Posted on 10/17/2003 9:15:05 PM PDT by Pokey78

GOP officials don't like to talk about it, but they have become the dominant party.

A FTER THE 1972 AND 1980 ELECTIONS, Republicans said political realignment across the country would soon make them the dominant party. It didn't happen. Now, despite highly favorable signs in the 2002 midterm elections and the California recall, Republicans fear a jinx. Realignment? they ask. What realignment?

Matthew Dowd, President Bush's polling expert, notes heavy Republican turnout in 2002 and the recall, a splintering of the Democratic coalition, Republican gains among Latinos, and shrinking Democratic voter identification--all unmistakable signs of realignment.

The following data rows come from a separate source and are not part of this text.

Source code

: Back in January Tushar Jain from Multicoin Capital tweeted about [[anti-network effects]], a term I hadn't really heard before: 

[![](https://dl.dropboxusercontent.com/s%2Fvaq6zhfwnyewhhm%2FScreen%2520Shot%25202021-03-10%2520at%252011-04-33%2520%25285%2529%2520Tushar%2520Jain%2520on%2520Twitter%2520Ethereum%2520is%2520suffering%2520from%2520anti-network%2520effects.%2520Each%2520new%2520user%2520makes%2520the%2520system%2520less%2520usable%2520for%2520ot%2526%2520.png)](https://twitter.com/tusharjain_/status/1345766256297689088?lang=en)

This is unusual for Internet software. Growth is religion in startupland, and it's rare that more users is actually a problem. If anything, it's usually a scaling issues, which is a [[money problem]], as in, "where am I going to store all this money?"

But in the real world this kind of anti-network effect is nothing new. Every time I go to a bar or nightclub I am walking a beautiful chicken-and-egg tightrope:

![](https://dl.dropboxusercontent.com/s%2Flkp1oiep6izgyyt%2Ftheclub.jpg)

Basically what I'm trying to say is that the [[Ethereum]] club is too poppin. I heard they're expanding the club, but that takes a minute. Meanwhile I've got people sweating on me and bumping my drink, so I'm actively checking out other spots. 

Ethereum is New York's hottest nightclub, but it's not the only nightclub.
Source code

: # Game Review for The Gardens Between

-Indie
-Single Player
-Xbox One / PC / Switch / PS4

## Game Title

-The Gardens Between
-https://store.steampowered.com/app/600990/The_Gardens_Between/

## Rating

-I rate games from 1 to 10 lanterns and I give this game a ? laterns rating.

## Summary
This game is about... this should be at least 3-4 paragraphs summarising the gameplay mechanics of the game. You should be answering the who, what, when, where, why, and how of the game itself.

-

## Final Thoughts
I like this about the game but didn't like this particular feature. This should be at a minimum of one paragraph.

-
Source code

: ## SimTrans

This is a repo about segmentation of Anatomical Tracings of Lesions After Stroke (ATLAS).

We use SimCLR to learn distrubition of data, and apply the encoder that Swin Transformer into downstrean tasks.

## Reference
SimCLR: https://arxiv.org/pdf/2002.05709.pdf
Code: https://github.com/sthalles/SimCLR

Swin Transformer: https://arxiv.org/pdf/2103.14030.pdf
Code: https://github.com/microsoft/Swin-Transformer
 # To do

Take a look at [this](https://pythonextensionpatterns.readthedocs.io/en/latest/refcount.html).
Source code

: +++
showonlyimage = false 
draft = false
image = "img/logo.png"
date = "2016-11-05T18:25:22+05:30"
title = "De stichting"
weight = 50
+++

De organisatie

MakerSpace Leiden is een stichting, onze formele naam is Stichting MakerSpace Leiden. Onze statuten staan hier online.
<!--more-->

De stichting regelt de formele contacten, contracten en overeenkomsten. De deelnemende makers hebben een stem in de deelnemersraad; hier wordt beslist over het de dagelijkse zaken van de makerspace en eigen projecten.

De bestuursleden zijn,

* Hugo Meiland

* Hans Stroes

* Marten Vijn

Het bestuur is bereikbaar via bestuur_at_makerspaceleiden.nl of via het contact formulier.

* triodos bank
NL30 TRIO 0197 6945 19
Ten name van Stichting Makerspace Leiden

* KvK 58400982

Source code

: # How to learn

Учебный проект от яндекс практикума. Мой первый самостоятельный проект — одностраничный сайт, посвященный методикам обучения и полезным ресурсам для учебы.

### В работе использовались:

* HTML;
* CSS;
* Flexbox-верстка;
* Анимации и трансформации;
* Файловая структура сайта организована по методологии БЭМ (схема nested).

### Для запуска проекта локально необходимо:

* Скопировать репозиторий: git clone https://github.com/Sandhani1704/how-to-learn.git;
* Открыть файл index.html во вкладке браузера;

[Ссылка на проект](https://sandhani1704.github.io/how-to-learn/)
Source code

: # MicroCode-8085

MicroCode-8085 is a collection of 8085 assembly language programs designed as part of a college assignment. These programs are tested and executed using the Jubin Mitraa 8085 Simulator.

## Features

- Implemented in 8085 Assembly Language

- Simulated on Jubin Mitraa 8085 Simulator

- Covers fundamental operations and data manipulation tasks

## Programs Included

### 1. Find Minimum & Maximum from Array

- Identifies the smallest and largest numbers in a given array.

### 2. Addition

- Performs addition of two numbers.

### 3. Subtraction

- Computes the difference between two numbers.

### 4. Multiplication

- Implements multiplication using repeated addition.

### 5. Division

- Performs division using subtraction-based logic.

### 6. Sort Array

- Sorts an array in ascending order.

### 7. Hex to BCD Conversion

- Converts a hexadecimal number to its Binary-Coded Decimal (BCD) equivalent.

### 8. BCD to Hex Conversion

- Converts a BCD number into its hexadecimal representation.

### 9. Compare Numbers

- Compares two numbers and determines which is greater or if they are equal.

But he won't call it realignment. Whoa! says Bill McInturff, one of the smartest Republican strategists, let's not be premature. Before anyone claims realignment has put Republicans in control nationally, McInturff says, the GOP must win the White House, Senate, and House in 2004 and maybe even hold Congress in 2006. Bush adviser Karl Rove agrees. He recently told a Republican group that the realignment question won't be decided until 2004.

There's really no reason to wait. Realignment is already here, and well advanced. In 1964, Barry Goldwater cracked the Democratic lock on the South. In 1968 and 1972, Republicans established a permanent advantage in presidential races. In the big bang of realignment, 1994, Republicans took the House and Senate and wiped out Democratic leads in governorships and state legislatures. Now, realignment has reached its entrenchment phase. Republicans are tightening their grip on Washington and erasing their weakness among women and Latinos. The gender gap now exposes Democratic weakness among men. Sure, an economic collapse or political shock could reverse these gains. But that's not likely.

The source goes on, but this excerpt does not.